O centro do debate está pois deslocado (e inquinado), mas compreende-se que, perante a forma como o governo lidou com a convocatória da greve, o resultado acabasse por ser nefasto para todos. Aliás, o governo poderia perfeitamente ter evitado toda esta perturbação se tivesse seguido a recomendação do colégio arbitral de adiar para dia 20 a realização dos exames marcados para a passada segunda-feira. Não era uma cedência aos interesses dos sindicatos, pois era uma recomendação que emanava de um colégio arbitral e até permitiria a Nuno Crato uma pequena vitória… Ou pelo menos não sair fragilizado do conflito. Ao optar pelo braço-de-ferro, o ministro entrou numa guerra sem quartel onde não há vencedores, mas apenas vencidos. Os alunos, obviamente; o governo, pelo caos instalado em muitas escolas; os sindicatos, que defendem o “status quo”, a “escola pública” e os direitos adquiridos num tempo em que o grande problema é haver menos alunos porque já não nascem crianças; os professores, que perdem a serenidade e têm uma imagem cada vez pior na sociedade, além de exibirem um distanciamento da sociedade e uma completa incapacidade para interpretarem a nova realidade em que vivemos: um país falido, numa Europa em recessão e onde todos temos de mudar de vida, sem sabermos sequer o que iremos fazer ou como iremos viver no dia seguinte. Todos gostaríamos que o mundo não tivesse mudado, mas mudou e muito… Os professores ainda não perceberam isso.

2. Segundo inquérito realizado junto de jovens que terminam os seus estudos secundários, 40 por cento dos alunos do 12º ano não estão interessados em ingressar no ensino superior. Ou seja, quase metade dos estudantes pré-universitários subestima continuar a estudar e concluir um curso superior. Toda a gente se apressou a concluir que a crise era a razão para os jovens optarem por abandonar os estudos. E de facto, os dados são elucidativos.
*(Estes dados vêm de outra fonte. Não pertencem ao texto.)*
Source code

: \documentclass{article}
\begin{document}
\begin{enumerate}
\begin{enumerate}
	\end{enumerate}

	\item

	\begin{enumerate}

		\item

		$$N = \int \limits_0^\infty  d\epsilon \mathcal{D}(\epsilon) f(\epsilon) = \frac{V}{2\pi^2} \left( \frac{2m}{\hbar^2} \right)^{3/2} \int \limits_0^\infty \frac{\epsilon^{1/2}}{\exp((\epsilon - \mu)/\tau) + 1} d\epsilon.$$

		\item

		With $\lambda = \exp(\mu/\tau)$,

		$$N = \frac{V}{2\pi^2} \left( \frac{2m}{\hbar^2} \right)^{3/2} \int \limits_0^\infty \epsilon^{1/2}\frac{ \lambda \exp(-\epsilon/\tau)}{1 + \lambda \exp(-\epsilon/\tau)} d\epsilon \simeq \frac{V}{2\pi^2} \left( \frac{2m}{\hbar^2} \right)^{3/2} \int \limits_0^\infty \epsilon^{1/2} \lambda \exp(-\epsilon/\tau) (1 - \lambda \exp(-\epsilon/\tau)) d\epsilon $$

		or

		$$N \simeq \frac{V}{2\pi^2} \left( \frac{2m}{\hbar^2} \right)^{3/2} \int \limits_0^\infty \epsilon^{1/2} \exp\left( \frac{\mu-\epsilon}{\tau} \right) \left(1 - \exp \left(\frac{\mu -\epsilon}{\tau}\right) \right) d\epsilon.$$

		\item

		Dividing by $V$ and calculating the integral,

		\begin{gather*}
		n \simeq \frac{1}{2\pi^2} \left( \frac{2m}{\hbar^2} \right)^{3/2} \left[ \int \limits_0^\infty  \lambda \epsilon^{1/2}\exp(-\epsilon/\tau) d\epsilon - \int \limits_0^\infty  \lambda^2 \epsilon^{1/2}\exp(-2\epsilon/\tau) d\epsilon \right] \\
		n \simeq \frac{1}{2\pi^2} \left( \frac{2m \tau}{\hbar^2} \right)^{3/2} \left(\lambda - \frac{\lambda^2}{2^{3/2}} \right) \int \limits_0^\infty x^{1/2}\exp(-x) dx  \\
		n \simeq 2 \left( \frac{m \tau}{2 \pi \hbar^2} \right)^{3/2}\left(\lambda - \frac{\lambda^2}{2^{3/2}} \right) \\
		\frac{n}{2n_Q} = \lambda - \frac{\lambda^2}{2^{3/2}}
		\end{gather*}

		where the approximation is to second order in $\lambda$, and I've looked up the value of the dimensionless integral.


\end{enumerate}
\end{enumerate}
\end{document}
As dificuldades financeiras das famílias são determinantes para essa “desistência”, mas há muitas outras razões identificadas, inclusivamente a propensa mensagem de facilidade que tantas vezes tem sido promovida, de que para ter sucesso não é preciso qualificação superior, é necessário é ter uma ideia e ser “empreendedor”. O empreendedorismo da treta, o sucesso a vender pipocas tão propalado por alguns, leva a que muitos jovens não encontrem na formação superior um desiderato mas um esforço desnecessário, ainda mais em tempo de crise, e optem por não ingressar no ensino superior – os estabelecimentos de ensino superior têm agora de inventar novas soluções para motivar os jovens a não abandonarem os estudos sobre o risco de nos próximos anos as universidades e politécnicos não poderem sobreviver por não haver alunos. Simples! A perfeição não existe, ou como diria Pessoa (“Livro do Desassossego”) «o perfeito é desumano, porque o humano é imperfeito». O mundo é muito imperfeito… Uma chatice.